Excerpts from a dataset:
=-=-=-=-=
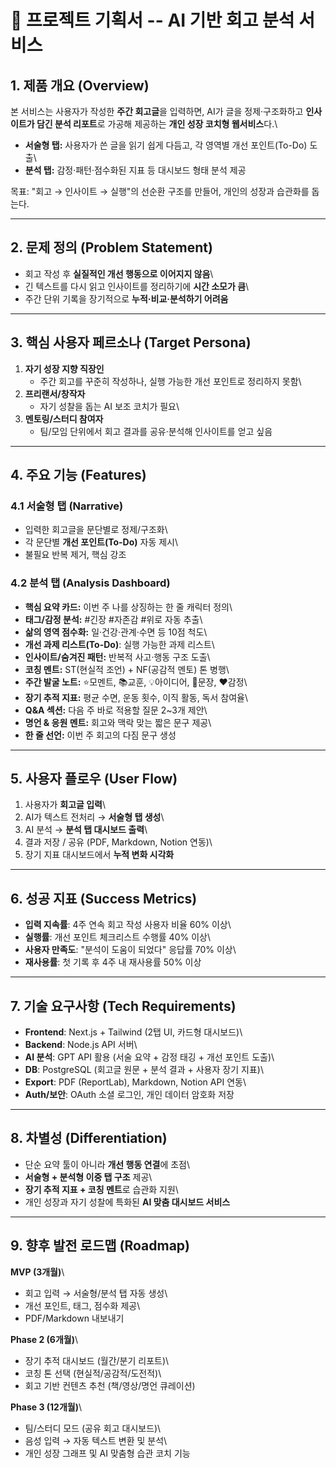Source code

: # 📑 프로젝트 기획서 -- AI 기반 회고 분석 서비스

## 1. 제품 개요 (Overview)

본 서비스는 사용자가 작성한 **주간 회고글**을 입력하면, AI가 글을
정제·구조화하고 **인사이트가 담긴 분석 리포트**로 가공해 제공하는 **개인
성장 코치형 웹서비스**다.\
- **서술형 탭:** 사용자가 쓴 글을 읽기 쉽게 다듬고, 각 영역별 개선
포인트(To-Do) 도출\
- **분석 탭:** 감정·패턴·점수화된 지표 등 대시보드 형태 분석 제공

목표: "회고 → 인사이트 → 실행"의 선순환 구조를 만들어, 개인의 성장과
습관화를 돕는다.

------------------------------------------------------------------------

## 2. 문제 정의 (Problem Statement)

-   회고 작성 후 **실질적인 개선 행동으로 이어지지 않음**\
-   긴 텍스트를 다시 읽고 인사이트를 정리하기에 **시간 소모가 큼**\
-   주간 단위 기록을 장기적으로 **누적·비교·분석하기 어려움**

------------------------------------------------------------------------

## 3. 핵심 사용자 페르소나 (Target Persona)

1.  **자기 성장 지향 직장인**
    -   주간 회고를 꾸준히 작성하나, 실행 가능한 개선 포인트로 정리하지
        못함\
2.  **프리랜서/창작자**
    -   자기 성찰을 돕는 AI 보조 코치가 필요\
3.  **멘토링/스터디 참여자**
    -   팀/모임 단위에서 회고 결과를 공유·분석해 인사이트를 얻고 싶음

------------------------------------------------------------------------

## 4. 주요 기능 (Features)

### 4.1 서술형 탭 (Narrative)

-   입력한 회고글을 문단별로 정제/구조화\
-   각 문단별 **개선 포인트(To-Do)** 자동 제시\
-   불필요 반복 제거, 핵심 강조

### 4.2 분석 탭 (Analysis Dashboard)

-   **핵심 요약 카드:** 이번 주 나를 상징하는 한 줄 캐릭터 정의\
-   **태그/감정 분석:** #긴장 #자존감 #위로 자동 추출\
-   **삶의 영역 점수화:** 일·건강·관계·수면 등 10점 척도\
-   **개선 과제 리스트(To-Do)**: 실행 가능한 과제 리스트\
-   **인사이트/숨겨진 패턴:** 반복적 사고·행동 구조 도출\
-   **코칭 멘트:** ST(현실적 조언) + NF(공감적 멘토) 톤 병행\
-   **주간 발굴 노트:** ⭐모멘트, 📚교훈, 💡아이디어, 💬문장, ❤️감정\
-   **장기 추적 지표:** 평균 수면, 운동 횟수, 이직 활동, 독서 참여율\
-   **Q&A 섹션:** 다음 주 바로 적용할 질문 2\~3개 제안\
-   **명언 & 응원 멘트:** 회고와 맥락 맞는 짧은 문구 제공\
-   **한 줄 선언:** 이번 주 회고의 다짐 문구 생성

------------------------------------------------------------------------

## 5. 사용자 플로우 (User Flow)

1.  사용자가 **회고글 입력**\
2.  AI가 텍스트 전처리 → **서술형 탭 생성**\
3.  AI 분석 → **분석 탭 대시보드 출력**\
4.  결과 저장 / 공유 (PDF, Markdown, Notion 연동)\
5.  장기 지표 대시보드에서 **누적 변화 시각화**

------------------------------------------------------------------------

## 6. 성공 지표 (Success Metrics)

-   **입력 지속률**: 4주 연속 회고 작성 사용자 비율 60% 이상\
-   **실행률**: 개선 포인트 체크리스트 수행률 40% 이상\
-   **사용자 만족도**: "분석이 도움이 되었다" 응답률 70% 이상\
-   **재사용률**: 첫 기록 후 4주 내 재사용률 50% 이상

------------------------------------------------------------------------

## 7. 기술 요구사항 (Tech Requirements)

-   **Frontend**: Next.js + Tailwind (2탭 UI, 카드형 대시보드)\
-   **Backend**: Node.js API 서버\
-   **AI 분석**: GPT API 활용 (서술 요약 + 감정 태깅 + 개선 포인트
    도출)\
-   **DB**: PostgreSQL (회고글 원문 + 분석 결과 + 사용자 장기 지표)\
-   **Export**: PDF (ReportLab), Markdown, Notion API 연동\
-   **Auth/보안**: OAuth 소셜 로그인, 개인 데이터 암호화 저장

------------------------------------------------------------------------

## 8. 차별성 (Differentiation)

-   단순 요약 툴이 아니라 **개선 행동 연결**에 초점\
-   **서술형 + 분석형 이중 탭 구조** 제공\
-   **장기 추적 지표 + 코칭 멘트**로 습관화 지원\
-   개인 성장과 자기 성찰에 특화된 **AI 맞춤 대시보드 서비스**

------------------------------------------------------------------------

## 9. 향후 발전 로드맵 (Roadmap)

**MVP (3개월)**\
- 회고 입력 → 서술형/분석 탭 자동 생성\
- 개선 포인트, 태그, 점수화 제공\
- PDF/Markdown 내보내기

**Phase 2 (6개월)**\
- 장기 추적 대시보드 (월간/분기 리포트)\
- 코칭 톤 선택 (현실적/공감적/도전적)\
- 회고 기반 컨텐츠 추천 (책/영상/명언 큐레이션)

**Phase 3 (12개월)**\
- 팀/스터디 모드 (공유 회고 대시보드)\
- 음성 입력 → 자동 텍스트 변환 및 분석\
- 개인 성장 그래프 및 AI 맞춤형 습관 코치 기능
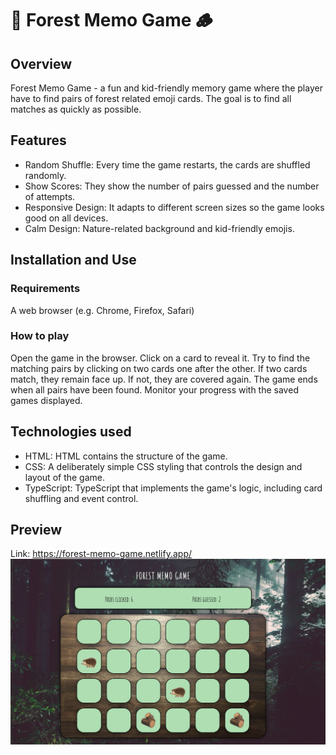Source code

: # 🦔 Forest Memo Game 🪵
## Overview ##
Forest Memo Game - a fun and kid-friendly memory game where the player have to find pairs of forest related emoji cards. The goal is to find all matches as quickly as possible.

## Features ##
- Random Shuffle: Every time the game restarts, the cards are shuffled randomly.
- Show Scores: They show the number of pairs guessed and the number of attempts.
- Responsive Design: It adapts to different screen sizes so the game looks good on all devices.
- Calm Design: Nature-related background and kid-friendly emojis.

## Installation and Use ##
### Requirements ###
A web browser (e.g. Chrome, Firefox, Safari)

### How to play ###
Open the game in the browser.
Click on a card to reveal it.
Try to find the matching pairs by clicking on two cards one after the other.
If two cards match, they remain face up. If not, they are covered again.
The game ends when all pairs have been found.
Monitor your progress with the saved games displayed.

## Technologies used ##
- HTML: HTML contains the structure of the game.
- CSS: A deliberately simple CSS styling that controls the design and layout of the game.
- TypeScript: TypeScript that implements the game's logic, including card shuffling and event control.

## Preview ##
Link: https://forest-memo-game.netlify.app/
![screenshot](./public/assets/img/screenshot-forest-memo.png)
=-=-=-=-=
Exercise details:
Lines with "related" in them are what the answer must contain; copy each from the records above.

Finished exercise:
Forest Memo Game - a fun and kid-friendly memory game where the player have to find pairs of forest related emoji cards. The goal is to find all matches as quickly as possible.
- Calm Design: Nature-related background and kid-friendly emojis.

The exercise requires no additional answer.